SELECT title, author, rating
FROM books
WHERE year >= 2000
ORDER BY rating DESC
""")
for row in result:
print(f"{row['title']}: {row['rating']}")
engine.close()
Full-Text Search
SQLBM25 Search
-- Standard BM25 full-text search
SELECT title, _score FROM papers
WHERE text_match(title, 'attention mechanism transformer')
ORDER BY _score DESC;
-- Bayesian BM25: calibrated P(relevant) in [0,1]
SELECT title, _score FROM papers
WHERE bayesian_match(title, 'deep learning optimization')
ORDER BY _score DESC;
-- Combine text search with relational filters
SELECT title, year, _score FROM papers
WHERE text_match(title, 'neural network')
AND year >= 2020
AND citations > 100
ORDER BY _score DESC LIMIT 10;
Python
Fluent API Text Search
result = (
engine.query(table="papers")
.term("attention", field="title")
.score_bayesian_bm25("attention")
.execute()
)
for entry in result.entries:
print(f"doc_id={entry.doc_id}, score={entry.payload.score:.4f}")
Vector Search
SQLKNN with HNSW Index
-- Create table with vector column
CREATE TABLE documents (
id SERIAL PRIMARY KEY,
title TEXT,
embedding VECTOR(4)
);
-- Insert documents with embeddings
INSERT INTO documents (title, embedding) VALUES
('machine learning basics', ARRAY[0.9, 0.1, 0.0, 0.2]),
('deep neural networks', ARRAY[0.8, 0.3, 0.1, 0.1]),
('natural language processing', ARRAY[0.2, 0.8, 0.7, 0.1]),
('computer vision models', ARRAY[0.7, 0.2, 0.3, 0.5]),
('reinforcement learning', ARRAY[0.6, 0.1, 0.2, 0.8]);
-- Brute-force exact KNN (no index)
SELECT title, _score FROM documents
WHERE knn_match(embedding, ARRAY[0.85, 0.15, 0.05, 0.15], 3)
ORDER BY _score DESC;
-- Create HNSW index for faster approximate search
CREATE INDEX idx_doc_emb ON documents USING hnsw (embedding)
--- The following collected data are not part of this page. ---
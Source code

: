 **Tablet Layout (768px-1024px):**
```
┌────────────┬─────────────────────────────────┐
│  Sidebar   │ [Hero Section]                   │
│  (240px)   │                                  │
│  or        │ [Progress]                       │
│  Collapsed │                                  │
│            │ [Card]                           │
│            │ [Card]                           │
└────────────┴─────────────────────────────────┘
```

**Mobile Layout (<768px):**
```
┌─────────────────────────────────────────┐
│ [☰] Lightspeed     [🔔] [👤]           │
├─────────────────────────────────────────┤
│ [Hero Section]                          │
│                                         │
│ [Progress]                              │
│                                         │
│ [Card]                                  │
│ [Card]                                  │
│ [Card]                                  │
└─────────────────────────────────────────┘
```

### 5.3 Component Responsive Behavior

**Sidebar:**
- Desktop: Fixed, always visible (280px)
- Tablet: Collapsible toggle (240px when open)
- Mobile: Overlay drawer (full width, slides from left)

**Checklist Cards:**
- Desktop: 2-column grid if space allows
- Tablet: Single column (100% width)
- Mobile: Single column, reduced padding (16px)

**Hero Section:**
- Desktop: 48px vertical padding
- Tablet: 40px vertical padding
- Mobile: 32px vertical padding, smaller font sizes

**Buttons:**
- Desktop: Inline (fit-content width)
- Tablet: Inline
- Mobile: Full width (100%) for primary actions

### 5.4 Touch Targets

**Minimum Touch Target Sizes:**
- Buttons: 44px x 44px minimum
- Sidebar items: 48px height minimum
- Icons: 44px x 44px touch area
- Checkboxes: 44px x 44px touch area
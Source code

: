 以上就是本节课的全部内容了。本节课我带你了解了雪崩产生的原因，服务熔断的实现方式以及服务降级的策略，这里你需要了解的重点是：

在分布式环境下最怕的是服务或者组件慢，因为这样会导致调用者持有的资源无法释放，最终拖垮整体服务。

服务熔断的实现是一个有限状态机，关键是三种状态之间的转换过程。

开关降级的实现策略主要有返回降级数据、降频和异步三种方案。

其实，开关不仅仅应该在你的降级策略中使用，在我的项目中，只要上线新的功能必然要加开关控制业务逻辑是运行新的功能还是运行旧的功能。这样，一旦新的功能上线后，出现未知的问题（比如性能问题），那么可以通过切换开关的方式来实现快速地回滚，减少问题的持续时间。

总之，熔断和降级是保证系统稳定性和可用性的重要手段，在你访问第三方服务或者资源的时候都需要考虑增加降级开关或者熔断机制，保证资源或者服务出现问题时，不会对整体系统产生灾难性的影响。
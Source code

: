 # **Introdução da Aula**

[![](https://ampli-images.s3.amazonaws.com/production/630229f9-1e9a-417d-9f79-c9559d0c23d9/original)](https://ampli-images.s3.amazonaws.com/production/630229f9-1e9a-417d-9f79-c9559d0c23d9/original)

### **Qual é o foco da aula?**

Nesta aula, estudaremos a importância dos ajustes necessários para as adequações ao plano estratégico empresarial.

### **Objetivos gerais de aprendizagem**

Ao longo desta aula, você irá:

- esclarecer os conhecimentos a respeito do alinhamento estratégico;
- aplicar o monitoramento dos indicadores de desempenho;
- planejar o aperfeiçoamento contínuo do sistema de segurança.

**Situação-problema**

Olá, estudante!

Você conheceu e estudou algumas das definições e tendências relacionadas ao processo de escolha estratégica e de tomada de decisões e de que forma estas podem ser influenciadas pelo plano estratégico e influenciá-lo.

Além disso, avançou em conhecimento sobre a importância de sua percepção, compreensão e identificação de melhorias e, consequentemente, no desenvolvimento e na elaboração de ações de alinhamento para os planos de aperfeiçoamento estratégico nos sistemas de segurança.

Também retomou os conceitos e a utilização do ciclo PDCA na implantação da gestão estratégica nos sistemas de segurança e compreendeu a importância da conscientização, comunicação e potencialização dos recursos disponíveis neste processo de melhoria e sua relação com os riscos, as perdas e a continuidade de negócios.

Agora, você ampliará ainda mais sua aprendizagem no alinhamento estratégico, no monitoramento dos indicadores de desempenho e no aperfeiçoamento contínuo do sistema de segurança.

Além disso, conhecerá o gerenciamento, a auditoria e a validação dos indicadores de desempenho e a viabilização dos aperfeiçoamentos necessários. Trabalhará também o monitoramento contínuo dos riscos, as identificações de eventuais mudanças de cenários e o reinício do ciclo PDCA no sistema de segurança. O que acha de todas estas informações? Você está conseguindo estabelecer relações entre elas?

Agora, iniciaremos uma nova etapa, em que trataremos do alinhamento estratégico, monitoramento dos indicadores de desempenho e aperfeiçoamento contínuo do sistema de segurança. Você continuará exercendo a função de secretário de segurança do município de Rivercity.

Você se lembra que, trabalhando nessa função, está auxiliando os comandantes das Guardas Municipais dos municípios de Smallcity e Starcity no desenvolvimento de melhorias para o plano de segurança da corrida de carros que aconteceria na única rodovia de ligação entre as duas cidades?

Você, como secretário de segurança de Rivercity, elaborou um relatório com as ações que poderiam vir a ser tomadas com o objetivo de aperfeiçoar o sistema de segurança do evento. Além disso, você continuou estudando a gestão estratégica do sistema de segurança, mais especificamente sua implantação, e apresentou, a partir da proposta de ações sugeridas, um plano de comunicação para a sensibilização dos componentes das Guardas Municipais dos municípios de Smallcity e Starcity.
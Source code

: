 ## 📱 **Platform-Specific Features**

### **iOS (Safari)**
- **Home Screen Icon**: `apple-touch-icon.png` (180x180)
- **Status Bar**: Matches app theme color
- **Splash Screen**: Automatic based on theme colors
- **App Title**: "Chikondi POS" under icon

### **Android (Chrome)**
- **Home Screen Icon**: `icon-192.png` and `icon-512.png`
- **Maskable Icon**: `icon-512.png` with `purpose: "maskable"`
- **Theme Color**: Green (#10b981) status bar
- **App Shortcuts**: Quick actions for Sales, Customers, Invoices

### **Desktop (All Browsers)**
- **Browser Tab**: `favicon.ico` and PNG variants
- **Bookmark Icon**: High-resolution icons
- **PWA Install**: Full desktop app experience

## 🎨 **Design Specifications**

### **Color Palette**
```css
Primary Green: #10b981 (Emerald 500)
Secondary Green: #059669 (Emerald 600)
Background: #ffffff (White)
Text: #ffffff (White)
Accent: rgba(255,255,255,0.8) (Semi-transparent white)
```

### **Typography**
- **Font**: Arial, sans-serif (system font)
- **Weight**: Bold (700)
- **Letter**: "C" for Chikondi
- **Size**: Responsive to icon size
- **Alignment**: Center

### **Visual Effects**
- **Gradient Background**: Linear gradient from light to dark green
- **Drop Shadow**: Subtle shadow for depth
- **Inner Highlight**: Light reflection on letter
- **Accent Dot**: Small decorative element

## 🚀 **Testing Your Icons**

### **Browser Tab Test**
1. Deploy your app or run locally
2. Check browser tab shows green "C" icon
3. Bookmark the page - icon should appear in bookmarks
WITH (ef_construction = 128, m = 16);
-- Same query now uses HNSW (transparent to the user)
SELECT title, _score FROM documents
WHERE knn_match(embedding, ARRAY[0.85, 0.15, 0.05, 0.15], 3)
ORDER BY _score DESC;
Python
Fluent API Vector Search
query_vec = [0.85, 0.15, 0.05, 0.15]
# KNN search
result = (
engine.query(table="documents")
.knn(query_vec, k=3, field="embedding")
.execute()
)
# Threshold-based search
result = (
engine.query(table="documents")
.vector(query_vec, threshold=0.7, field="embedding")
.execute()
)
Hybrid Fusion
Combine text, vector, and graph signals into a single relevance score.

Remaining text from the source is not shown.